Schrödinger Operators and Their Spectrum

Definition of Schrödinger operators

• Linear differential operators used in quantum mechanics describe the energy and dynamics of a quantum system
• Defined as $H = -\frac{\hbar^2}{2m}\nabla^2 + V(x)$, where:
  • $\hbar$ reduced Planck's constant
  • $m$ mass of the particle
  • $\nabla^2$ Laplacian operator
  • $V(x)$ potential energy function
• Properties:
  • Self-adjoint $\langle Hf, g \rangle = \langle f, Hg \rangle$ for all $f, g$ in the domain of $H$
  • Unbounded domain of $H$ is a proper subset of the Hilbert space
  • Closed graph of $H$ is a closed subset of the product Hilbert space

Spectrum of Schrödinger operators

• Set of all $\lambda \in \mathbb{C}$ for which $H - \lambda I$ is not invertible
• Types of spectra:
  • Point spectrum (discrete spectrum) eigenvalues of $H$
  • Continuous spectrum $\lambda$ for which $H - \lambda I$ is not bounded below
  • Residual spectrum $\lambda$ for which $H - \lambda I$ is injective but not surjective
• Related to the physical properties of the quantum system
  • Eigenvalues correspond to bound states (hydrogen atom)
  • Continuous spectrum corresponds to scattering states (free particle)
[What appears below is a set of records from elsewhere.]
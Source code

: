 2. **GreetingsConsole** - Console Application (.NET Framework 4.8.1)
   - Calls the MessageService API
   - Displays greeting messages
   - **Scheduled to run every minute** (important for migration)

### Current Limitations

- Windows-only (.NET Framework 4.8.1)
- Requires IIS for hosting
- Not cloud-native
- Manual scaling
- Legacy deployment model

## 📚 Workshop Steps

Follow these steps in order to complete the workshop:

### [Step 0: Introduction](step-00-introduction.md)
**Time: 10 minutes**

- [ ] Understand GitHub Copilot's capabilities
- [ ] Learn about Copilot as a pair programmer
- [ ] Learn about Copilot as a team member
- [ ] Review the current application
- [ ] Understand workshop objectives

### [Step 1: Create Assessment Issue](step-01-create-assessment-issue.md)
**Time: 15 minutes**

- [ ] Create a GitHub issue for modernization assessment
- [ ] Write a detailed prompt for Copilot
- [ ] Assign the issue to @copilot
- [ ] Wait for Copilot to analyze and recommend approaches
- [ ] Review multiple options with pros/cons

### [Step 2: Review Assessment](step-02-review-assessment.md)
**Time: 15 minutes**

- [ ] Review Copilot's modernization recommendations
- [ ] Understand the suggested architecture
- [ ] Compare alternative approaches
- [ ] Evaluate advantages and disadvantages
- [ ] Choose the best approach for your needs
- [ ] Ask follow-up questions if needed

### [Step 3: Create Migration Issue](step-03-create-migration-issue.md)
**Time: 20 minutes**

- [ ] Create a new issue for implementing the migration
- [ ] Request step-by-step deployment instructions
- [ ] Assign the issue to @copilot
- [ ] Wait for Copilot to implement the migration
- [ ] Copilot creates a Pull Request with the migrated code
Spectral theory for Schrödinger operators

• Spectral theorem self-adjoint operator has a unique spectral decomposition
  • $H = \int_{\sigma(H)} \lambda dE(\lambda)$, where $E(\lambda)$ is the spectral measure
• Resolvent operator-valued function $R(z) = (H - zI)^{-1}$ for $z \in \mathbb{C} \setminus \sigma(H)$
  • Analyzes the spectrum and provides information about the eigenfunctions
• Spectral measures projection-valued measures associated with self-adjoint operators
  • Construct the functional calculus and study the spectrum

Applications and Interpretation

Spectral methods in Schrödinger equation

• Time-independent Schrödinger equation $H\psi = E\psi$
  • $\psi$ wavefunction
  • $E$ energy eigenvalue
• Spectral methods expand the wavefunction in terms of the eigenfunctions of $H$
  • $\psi(x) = \sum_n c_n \phi_n(x)$
    • $\phi_n(x)$ eigenfunctions
    • $c_n$ expansion coefficients
• Eigenvalues and eigenfunctions determined by solving the eigenvalue problem
  • Variational methods (Rayleigh-Ritz method) approximate the eigenvalues and eigenfunctions

Physical interpretation of Schrödinger spectra

• Spectrum represents the possible energy values of the quantum system
  • Discrete eigenvalues correspond to bound states with well-defined energies (electron in an atom)
  • Continuous spectrum represents scattering states or unbound states (free electron)
• Eigenfunctions provide information about the spatial distribution of the particle
  • Probability of finding the particle at a given position is proportional to $|\psi(x)|^2$
  • Eigenfunctions with different eigenvalues are orthogonal, representing distinct quantum states
• Spectral decomposition allows for the calculation of expectation values and time evolution
  • Expectation values $\langle A \rangle = \langle \psi | A | \psi \rangle = \int_{\sigma(H)} a(\lambda) d\langle \psi | E(\lambda) | \psi \rangle$
    • $a(\lambda)$ observable associated with the operator $A$
  • Time evolution $\psi(x, t) = e^{-iHt/\hbar} \psi(x, 0)$
    • $\psi(x, 0)$ initial wavefunction